_Work order_: The material below contains a line with "Poisson blending is" and a line with "You must have". Copy exactly those two lines and all lines between them.

_Supplied material_:
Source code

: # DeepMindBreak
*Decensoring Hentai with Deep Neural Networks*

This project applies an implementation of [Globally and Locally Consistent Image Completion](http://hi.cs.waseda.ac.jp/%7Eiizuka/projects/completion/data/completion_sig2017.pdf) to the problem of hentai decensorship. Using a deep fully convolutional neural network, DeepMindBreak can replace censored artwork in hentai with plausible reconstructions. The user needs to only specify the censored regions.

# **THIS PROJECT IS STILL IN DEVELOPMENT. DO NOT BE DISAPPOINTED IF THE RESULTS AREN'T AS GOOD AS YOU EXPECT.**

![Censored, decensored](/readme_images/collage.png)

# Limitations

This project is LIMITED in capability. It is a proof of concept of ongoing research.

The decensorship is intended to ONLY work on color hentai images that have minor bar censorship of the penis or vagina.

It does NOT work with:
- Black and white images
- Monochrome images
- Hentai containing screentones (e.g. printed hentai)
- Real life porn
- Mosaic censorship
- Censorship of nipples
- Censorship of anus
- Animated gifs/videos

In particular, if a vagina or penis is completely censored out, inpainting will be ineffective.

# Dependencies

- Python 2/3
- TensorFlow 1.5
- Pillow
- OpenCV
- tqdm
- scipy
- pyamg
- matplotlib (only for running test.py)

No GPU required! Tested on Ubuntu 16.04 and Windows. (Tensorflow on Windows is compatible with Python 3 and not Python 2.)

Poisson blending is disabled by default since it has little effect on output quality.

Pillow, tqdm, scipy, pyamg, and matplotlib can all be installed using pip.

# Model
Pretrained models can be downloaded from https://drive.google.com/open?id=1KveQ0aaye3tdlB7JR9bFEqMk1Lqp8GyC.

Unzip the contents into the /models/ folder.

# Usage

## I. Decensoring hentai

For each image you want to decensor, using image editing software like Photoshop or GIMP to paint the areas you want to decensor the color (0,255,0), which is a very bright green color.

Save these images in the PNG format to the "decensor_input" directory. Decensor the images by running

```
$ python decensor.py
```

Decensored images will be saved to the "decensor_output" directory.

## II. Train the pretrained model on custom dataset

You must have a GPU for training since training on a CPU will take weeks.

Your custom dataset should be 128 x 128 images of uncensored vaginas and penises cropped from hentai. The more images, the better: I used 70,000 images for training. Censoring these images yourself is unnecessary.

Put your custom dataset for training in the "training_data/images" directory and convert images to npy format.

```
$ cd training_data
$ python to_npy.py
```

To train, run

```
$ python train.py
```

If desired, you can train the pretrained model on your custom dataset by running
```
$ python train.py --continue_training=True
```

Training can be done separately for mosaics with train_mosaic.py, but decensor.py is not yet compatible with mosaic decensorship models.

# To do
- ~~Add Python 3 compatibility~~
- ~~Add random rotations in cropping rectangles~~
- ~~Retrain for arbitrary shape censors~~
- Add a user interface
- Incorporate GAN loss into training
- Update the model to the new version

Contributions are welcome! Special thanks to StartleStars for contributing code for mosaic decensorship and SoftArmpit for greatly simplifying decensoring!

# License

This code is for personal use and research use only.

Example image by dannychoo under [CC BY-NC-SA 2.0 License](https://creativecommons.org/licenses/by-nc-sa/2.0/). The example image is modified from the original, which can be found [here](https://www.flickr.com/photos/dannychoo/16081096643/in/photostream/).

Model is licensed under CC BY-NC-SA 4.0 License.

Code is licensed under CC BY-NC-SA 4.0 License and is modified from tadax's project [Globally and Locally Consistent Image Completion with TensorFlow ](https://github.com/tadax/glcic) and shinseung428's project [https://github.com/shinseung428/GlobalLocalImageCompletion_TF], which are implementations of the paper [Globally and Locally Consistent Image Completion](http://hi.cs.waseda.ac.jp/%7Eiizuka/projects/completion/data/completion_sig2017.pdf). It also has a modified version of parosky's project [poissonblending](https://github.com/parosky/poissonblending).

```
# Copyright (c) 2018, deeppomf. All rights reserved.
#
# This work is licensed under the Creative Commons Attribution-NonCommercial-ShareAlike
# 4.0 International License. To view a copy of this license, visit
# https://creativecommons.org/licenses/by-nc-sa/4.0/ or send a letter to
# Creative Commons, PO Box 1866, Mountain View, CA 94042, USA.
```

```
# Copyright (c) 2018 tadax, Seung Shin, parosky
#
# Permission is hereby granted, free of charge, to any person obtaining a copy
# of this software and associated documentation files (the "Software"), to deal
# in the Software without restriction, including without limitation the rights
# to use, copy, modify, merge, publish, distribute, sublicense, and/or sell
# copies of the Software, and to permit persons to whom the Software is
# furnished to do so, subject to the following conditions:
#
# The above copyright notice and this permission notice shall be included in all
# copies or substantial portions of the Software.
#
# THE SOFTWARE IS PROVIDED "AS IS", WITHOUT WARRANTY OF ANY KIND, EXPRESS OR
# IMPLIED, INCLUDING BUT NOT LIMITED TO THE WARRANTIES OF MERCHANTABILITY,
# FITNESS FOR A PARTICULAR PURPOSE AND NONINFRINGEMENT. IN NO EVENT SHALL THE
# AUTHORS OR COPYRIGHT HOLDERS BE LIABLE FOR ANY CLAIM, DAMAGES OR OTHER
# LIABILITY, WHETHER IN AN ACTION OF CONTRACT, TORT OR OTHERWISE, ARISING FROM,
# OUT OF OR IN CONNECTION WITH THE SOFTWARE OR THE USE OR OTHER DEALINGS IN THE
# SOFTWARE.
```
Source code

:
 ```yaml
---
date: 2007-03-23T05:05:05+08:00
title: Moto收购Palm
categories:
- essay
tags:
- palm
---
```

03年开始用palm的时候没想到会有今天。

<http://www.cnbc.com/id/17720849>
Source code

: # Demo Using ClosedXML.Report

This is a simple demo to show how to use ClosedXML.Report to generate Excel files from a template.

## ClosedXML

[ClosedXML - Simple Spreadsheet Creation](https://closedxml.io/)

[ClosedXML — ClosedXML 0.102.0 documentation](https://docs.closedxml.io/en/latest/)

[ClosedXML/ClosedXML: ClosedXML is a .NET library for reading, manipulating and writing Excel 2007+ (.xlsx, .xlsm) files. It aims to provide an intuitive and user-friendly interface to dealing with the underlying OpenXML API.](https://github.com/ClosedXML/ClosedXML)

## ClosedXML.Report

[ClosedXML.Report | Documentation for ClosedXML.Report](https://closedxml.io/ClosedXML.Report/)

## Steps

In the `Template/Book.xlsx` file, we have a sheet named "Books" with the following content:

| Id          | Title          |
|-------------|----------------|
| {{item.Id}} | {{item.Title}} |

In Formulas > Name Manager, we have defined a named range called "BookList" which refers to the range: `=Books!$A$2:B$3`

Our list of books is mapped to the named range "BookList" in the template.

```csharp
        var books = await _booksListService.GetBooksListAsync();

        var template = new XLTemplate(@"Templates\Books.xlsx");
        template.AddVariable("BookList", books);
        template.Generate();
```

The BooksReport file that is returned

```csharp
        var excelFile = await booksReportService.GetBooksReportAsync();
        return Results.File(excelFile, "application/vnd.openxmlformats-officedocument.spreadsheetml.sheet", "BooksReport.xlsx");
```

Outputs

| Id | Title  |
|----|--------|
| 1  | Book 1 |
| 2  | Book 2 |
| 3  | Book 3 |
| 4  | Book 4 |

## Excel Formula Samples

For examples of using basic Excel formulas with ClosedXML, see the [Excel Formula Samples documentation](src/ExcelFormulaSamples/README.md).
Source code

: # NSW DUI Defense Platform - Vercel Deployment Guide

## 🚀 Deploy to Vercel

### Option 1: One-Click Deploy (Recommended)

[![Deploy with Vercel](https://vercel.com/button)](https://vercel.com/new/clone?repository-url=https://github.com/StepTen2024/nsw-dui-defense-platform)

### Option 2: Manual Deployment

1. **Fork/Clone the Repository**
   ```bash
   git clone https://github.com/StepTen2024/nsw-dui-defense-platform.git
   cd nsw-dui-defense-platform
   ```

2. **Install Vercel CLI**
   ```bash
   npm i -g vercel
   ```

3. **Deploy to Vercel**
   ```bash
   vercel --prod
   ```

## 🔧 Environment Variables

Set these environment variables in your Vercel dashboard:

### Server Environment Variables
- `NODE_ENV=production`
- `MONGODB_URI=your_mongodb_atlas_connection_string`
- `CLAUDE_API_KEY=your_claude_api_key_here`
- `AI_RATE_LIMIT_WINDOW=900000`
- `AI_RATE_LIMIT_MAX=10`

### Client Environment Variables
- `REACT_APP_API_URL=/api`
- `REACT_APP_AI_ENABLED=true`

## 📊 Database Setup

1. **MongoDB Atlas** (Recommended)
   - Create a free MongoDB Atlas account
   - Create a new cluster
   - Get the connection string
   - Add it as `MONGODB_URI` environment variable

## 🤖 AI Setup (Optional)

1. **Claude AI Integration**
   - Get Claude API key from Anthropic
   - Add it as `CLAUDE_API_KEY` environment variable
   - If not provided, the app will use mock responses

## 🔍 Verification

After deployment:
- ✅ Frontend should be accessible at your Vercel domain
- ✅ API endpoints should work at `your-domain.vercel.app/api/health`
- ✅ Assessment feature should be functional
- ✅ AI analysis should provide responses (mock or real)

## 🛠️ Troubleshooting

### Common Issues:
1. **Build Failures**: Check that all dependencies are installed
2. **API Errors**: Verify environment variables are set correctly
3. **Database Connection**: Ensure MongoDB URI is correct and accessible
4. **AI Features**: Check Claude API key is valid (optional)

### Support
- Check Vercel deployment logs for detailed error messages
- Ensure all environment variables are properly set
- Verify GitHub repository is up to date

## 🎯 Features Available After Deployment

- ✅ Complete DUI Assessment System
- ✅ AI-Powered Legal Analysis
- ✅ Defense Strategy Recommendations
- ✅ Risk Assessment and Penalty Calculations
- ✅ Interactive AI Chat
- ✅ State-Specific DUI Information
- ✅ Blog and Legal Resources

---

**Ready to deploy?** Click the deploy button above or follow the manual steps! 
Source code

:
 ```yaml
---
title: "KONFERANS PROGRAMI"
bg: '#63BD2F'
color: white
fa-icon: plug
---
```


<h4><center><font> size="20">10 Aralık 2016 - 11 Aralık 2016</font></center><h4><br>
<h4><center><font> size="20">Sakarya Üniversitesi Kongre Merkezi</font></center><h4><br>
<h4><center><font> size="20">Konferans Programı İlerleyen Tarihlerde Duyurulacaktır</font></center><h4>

_Problem solution_:
Poisson blending is disabled by default since it has little effect on output quality.

Pillow, tqdm, scipy, pyamg, and matplotlib can all be installed using pip.

# Model
Pretrained models can be downloaded from https://drive.google.com/open?id=1KveQ0aaye3tdlB7JR9bFEqMk1Lqp8GyC.

Unzip the contents into the /models/ folder.

# Usage

## I. Decensoring hentai

For each image you want to decensor, using image editing software like Photoshop or GIMP to paint the areas you want to decensor the color (0,255,0), which is a very bright green color.

Save these images in the PNG format to the "decensor_input" directory. Decensor the images by running

```
$ python decensor.py
```

Decensored images will be saved to the "decensor_output" directory.

## II. Train the pretrained model on custom dataset

You must have a GPU for training since training on a CPU will take weeks.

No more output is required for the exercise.